The HHS panel that recommended requiring that insurance companies and faith-based institutions to provide controversial reproductive services, including the morning-after abortion pill, did not base its decision on cost savings as represented by President Barack Obama on national television, according to a CNSNews report.
“Doctors often prescribe contraception as a way to reduce the risks of ovarian and other cancers, and treat a variety of different ailments,” Obama said. “And we know that the overall cost of health care is lower when women have access to contraceptive services.”
But it turns out that the explicit instructions from Department of Health and Human Services to The Committee on Preventive Services for Women, the panel of health-care experts who developed the “preventive services” mandate, precluded cost effectiveness as a consideration. The panel’s subsequent report noted this stipulation repeatedly.

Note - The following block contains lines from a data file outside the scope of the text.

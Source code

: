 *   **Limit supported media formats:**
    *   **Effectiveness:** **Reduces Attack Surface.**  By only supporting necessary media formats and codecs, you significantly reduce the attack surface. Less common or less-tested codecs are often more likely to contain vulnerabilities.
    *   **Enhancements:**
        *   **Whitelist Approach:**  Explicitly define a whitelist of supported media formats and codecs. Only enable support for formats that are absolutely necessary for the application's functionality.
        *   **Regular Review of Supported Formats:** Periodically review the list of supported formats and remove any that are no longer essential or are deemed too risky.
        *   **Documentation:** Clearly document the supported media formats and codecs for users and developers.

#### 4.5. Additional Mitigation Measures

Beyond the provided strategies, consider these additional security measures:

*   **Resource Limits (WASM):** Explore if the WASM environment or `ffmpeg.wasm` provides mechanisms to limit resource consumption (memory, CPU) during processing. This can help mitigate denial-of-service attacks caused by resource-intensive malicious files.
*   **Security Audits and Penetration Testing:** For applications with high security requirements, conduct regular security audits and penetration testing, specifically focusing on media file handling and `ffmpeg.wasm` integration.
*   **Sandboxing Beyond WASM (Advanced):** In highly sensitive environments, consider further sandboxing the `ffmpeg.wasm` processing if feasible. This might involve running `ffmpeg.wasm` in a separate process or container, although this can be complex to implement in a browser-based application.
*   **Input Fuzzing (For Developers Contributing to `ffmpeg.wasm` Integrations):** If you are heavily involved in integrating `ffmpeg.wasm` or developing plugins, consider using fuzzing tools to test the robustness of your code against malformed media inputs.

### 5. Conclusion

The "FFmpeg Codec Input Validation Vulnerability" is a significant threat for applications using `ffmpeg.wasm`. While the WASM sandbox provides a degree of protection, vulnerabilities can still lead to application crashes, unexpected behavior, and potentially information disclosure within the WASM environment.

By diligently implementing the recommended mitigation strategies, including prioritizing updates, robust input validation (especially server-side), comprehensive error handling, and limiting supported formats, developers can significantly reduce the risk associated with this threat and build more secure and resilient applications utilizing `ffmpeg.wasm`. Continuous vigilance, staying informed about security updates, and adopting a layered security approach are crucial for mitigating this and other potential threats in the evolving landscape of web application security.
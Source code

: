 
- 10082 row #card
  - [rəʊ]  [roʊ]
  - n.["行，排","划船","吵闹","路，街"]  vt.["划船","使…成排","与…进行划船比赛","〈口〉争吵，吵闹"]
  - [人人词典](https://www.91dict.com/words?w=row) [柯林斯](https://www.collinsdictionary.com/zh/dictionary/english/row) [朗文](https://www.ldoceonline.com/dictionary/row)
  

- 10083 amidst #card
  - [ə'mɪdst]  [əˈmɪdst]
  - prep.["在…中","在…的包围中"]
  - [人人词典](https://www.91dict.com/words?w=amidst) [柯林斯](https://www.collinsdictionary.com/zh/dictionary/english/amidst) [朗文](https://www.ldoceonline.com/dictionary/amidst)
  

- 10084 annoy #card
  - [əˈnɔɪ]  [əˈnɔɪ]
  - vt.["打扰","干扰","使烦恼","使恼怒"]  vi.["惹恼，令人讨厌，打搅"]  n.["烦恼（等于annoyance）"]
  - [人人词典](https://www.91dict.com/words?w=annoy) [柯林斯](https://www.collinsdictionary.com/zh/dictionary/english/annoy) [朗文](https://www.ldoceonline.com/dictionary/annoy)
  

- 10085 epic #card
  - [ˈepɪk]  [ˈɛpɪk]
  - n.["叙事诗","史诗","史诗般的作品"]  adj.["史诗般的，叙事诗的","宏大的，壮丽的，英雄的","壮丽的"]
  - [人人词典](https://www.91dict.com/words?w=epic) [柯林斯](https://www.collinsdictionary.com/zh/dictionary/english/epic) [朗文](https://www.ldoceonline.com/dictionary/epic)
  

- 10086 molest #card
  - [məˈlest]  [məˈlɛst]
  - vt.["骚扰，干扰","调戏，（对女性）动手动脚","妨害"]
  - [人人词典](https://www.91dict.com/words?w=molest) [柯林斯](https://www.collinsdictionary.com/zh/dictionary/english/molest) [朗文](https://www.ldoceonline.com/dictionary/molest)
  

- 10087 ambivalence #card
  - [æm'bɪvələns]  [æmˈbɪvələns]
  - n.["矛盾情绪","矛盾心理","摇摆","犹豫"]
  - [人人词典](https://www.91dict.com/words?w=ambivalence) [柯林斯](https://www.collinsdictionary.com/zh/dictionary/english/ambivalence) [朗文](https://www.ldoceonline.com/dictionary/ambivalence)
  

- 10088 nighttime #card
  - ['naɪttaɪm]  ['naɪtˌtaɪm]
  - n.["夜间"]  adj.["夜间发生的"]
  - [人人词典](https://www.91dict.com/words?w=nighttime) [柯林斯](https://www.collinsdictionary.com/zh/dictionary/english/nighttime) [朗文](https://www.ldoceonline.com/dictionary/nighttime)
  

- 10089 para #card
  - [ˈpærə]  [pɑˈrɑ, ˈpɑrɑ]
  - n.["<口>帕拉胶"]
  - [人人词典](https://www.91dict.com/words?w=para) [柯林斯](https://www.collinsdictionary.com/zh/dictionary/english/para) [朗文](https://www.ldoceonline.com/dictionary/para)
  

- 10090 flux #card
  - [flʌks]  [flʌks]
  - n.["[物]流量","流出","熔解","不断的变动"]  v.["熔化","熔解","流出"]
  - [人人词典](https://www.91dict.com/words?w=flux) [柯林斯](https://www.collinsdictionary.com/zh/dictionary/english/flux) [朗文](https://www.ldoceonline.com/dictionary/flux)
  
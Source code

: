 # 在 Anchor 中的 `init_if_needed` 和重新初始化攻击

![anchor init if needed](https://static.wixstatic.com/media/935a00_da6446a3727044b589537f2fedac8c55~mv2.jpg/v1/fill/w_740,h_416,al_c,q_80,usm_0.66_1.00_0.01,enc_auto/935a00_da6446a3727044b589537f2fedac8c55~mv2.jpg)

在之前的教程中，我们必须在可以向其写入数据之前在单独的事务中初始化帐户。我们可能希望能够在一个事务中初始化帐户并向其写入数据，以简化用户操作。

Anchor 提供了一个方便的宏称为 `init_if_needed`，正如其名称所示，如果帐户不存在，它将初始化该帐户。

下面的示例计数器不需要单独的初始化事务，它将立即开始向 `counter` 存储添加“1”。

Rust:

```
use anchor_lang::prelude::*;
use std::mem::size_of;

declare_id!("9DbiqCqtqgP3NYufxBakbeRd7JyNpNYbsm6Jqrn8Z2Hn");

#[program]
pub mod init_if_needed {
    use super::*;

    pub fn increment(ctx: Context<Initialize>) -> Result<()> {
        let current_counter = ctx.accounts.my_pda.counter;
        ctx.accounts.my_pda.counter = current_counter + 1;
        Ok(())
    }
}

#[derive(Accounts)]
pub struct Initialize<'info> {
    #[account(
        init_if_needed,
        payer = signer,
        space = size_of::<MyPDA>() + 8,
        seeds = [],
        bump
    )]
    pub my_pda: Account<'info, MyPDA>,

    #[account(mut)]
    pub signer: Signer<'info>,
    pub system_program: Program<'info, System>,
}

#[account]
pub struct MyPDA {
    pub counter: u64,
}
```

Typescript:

“Cost-effectiveness was explicitly excluded as a factor that the committee could use in developing recommendations, and so the committee process could not evaluate preventive services on that basis,” the committee reported.
According to CNSNews, one economist dissented from the panel’s report, suggesting the guidelines might not prove cost effective.
Economist Anthony Lo Sasso of the University of Illinois at Chicago served on the panel, and said later its recommendations were based on “a mix of objective and subjective determinations filtered through a lens of advocacy.”
Although the panel was specifically restricted from considering the cost impact of preventive services, President Obama cited that objective criterion for the administration’s rules. “We fought for this because it saves lives and it saves money – for families, for businesses, for government, for everybody. That’s because it’s a lot cheater to prevent an illness than to treat one.”